Stored data:
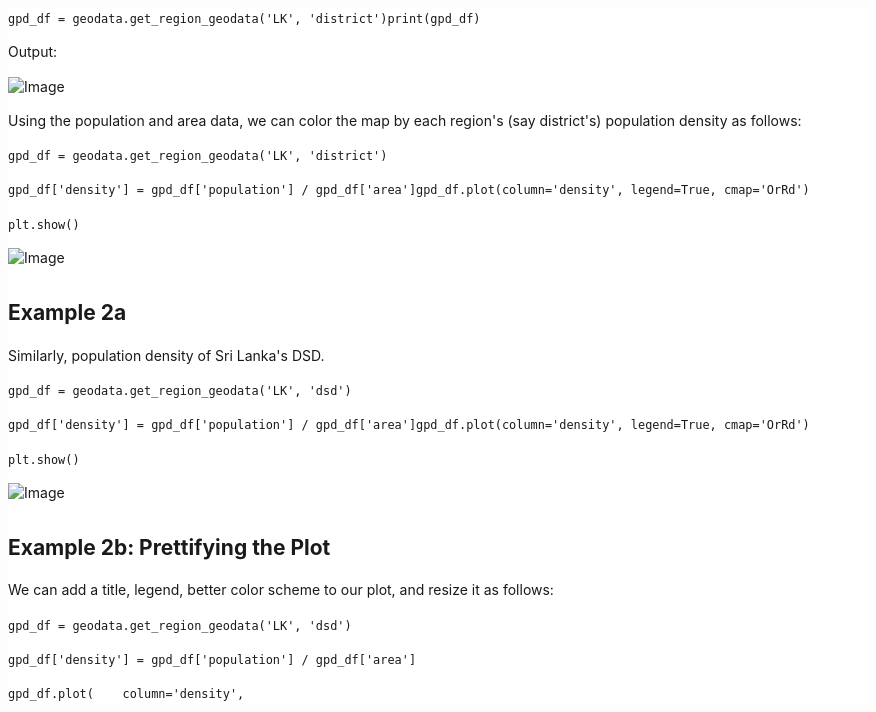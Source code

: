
 ```
gpd_df = geodata.get_region_geodata('LK', 'district')print(gpd_df)
```

Output:

![Image](https://cdn-images-1.medium.com/max/800/1*l6oEkw1ZCM5av6yL9qrVpw.png)

Using the population and area data, we can color the map by each region's (say district's) population density as follows:

```
gpd_df = geodata.get_region_geodata('LK', 'district')
```

```
gpd_df['density'] = gpd_df['population'] / gpd_df['area']gpd_df.plot(column='density', legend=True, cmap='OrRd')
```

```
plt.show()
```

![Image](https://cdn-images-1.medium.com/max/800/1*c6DALweaAY3zkdzSUS7JRw.png)

## Example 2a

Similarly, population density of Sri Lanka's DSD.

```
gpd_df = geodata.get_region_geodata('LK', 'dsd')
```

```
gpd_df['density'] = gpd_df['population'] / gpd_df['area']gpd_df.plot(column='density', legend=True, cmap='OrRd')
```

```
plt.show()
```

![Image](https://cdn-images-1.medium.com/max/800/1*ZIMDazKI7P7E1KRxSPnHOg.png)

## Example 2b: Prettifying the Plot

We can add a title, legend, better color scheme to our plot, and resize it as follows:

```
gpd_df = geodata.get_region_geodata('LK', 'dsd')
```

```
gpd_df['density'] = gpd_df['population'] / gpd_df['area']
```

```
gpd_df.plot(    column='density',
```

● WORK REQUEST
The string "Image" may appear in the lines of the records above. State how many lines contain it, with no other words.

● SOLUTION
3